**Work to be completed**
Report each line from the data below that holds the word "management".
###
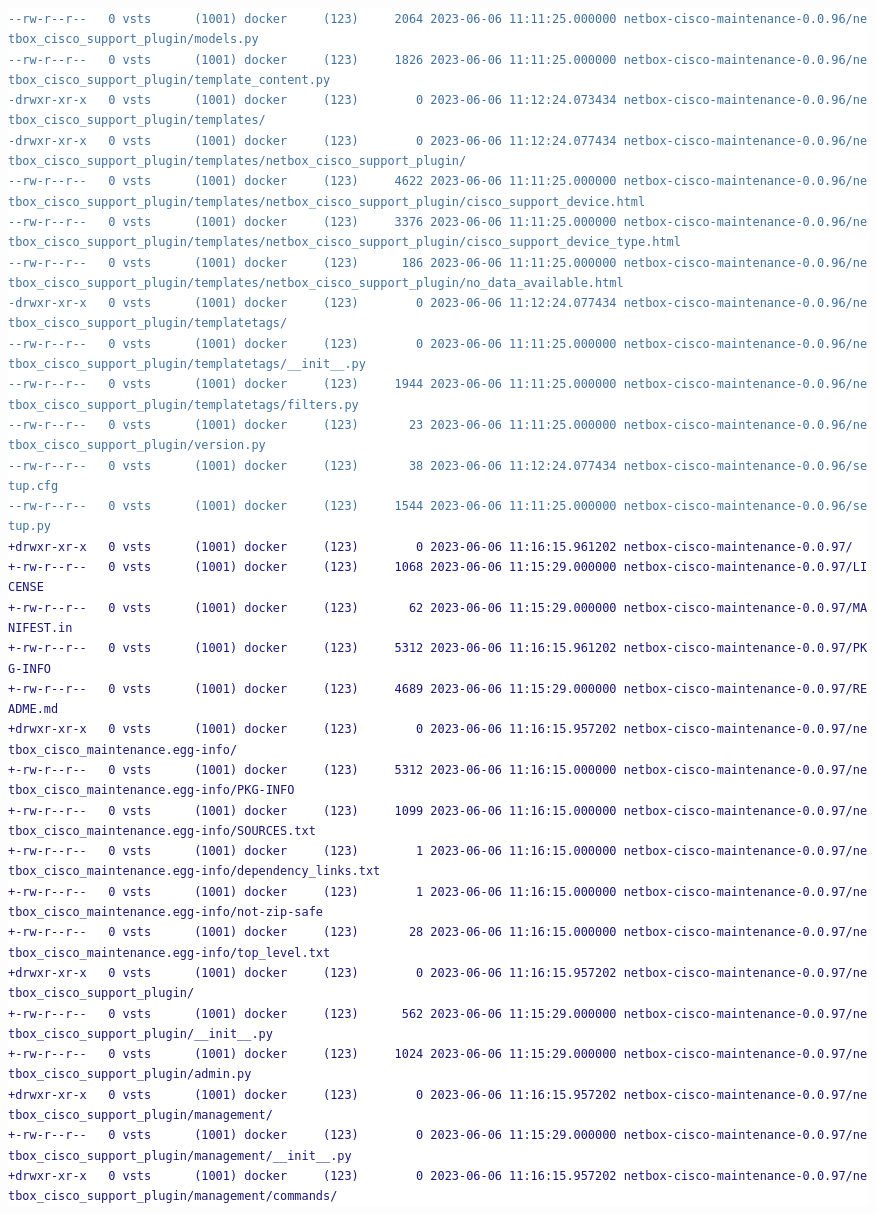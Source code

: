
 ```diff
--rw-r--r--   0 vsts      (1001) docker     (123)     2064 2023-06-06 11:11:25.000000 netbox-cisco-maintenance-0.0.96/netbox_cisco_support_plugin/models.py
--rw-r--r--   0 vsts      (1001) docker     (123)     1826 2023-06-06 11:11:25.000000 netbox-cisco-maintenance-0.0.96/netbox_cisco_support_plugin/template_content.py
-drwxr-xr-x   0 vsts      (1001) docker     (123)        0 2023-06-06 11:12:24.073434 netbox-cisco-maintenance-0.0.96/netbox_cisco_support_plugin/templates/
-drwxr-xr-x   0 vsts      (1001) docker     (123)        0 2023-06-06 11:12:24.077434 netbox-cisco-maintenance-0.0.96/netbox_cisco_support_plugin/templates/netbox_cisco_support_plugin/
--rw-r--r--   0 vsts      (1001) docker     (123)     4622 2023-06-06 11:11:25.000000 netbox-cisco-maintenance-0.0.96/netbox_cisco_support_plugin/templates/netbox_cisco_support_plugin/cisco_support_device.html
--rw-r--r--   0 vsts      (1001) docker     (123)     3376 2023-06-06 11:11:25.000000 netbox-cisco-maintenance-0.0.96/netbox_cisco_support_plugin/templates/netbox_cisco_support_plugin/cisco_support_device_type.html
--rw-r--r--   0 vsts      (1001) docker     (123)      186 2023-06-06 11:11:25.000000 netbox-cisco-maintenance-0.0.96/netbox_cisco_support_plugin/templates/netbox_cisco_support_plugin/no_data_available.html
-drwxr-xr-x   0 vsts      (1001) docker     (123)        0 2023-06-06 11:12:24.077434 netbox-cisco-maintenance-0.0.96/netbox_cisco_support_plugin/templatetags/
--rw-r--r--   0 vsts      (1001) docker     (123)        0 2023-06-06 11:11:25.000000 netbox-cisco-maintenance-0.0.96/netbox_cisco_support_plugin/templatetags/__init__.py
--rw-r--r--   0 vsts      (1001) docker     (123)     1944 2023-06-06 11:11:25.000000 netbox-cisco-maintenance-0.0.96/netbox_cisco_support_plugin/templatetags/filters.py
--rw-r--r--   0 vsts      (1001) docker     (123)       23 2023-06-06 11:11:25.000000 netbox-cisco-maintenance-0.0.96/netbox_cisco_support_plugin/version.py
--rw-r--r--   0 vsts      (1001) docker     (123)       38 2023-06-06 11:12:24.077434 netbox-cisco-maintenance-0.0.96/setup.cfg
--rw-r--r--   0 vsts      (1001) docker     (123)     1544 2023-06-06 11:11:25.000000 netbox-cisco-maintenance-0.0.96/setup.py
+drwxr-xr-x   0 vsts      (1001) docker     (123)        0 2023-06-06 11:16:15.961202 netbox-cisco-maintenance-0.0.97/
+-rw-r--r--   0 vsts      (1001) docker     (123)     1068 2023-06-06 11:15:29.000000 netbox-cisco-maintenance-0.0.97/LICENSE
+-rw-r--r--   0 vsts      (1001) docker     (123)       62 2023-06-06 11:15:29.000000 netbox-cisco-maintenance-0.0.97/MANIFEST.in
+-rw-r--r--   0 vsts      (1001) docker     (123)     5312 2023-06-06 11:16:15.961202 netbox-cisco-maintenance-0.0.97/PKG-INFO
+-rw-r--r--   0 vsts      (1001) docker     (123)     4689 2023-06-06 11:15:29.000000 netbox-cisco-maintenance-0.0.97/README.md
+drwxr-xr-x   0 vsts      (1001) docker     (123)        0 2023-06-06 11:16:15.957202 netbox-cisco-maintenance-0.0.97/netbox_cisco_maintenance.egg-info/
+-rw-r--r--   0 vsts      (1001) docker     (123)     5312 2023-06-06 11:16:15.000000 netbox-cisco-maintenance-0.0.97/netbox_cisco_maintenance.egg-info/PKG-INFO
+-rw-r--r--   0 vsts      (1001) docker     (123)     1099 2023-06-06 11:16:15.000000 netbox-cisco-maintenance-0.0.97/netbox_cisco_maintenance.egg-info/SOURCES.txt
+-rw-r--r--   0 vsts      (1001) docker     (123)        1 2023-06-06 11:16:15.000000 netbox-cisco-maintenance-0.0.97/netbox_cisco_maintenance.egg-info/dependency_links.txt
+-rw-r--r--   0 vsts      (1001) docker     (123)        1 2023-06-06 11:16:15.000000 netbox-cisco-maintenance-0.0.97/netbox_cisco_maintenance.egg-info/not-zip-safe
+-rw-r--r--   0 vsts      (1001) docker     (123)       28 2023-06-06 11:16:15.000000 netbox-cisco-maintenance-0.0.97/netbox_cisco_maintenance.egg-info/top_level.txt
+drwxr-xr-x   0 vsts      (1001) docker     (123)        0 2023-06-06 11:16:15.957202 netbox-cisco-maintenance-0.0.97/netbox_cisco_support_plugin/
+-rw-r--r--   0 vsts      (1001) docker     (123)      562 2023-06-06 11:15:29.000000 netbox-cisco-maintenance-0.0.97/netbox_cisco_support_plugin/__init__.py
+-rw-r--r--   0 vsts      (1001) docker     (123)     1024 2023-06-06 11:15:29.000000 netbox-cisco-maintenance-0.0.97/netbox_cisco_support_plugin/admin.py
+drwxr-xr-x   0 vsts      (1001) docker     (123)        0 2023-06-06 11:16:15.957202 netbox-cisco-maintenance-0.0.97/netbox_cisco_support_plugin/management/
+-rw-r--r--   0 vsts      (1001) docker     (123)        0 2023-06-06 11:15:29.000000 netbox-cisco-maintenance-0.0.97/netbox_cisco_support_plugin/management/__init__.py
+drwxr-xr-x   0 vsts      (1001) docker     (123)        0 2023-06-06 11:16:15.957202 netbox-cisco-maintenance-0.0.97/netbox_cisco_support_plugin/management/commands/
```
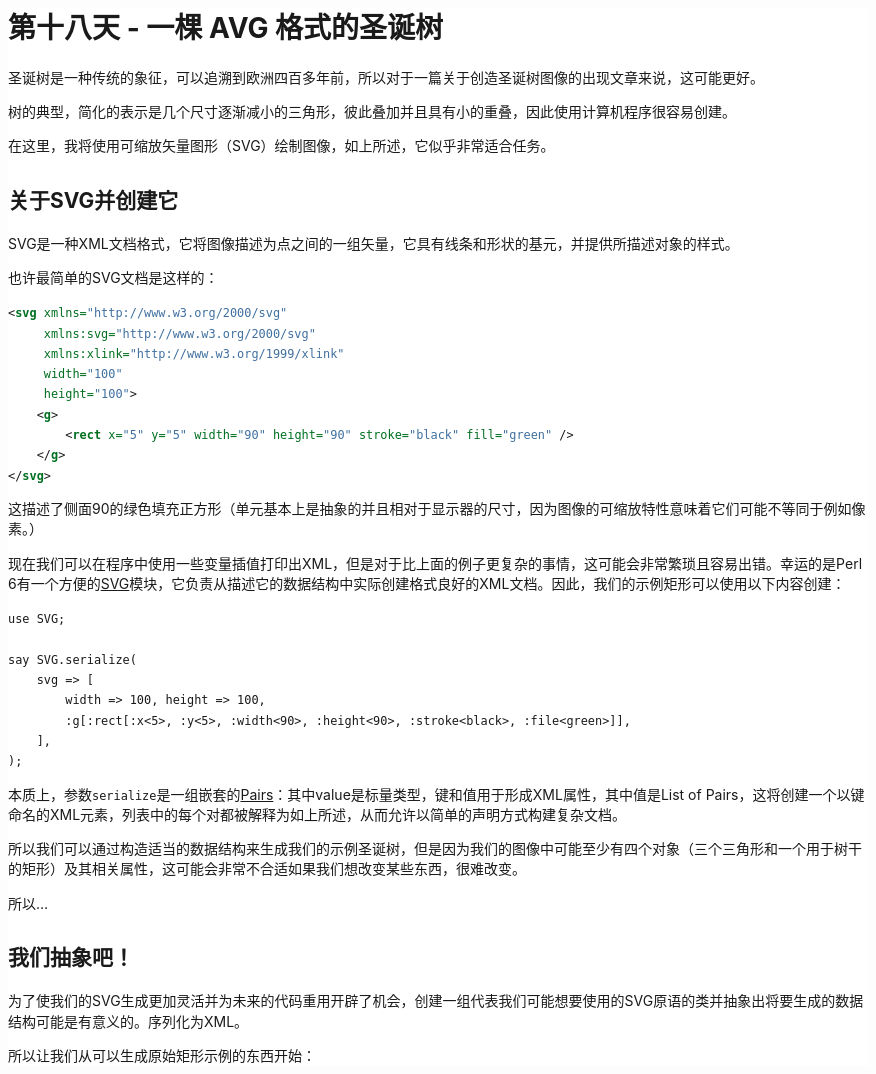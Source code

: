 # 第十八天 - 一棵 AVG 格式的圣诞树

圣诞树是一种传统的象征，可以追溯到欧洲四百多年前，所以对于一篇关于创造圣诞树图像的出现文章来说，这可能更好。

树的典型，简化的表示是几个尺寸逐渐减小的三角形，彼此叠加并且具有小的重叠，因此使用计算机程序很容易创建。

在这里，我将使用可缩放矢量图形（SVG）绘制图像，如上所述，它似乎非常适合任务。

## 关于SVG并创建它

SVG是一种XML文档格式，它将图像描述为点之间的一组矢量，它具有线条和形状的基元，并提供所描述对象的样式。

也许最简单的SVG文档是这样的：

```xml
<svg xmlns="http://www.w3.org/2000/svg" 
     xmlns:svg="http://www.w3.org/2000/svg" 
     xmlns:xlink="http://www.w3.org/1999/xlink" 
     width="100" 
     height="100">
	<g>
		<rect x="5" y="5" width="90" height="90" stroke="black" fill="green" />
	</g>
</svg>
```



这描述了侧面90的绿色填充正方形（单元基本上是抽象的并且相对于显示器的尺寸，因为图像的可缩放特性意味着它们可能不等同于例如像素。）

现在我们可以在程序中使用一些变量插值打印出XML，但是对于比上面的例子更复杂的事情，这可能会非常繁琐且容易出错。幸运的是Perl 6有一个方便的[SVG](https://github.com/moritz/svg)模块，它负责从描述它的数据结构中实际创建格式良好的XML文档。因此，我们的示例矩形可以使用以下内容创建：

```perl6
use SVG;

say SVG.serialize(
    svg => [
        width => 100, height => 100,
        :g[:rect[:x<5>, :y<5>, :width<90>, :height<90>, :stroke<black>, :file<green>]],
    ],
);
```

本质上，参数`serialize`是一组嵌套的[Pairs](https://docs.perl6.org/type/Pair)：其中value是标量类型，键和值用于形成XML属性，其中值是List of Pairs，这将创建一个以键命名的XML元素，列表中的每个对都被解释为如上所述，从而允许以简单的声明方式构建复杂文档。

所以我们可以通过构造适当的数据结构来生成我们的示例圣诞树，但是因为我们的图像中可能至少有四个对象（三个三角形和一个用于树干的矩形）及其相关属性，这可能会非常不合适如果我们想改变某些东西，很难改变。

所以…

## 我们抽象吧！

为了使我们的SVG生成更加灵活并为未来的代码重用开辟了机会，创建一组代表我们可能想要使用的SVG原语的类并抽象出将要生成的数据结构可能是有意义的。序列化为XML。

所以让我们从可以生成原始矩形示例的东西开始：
###
**Response area**
+drwxr-xr-x   0 vsts      (1001) docker     (123)        0 2023-06-06 11:16:15.957202 netbox-cisco-maintenance-0.0.97/netbox_cisco_support_plugin/management/
+-rw-r--r--   0 vsts      (1001) docker     (123)        0 2023-06-06 11:15:29.000000 netbox-cisco-maintenance-0.0.97/netbox_cisco_support_plugin/management/__init__.py
+drwxr-xr-x   0 vsts      (1001) docker     (123)        0 2023-06-06 11:16:15.957202 netbox-cisco-maintenance-0.0.97/netbox_cisco_support_plugin/management/commands/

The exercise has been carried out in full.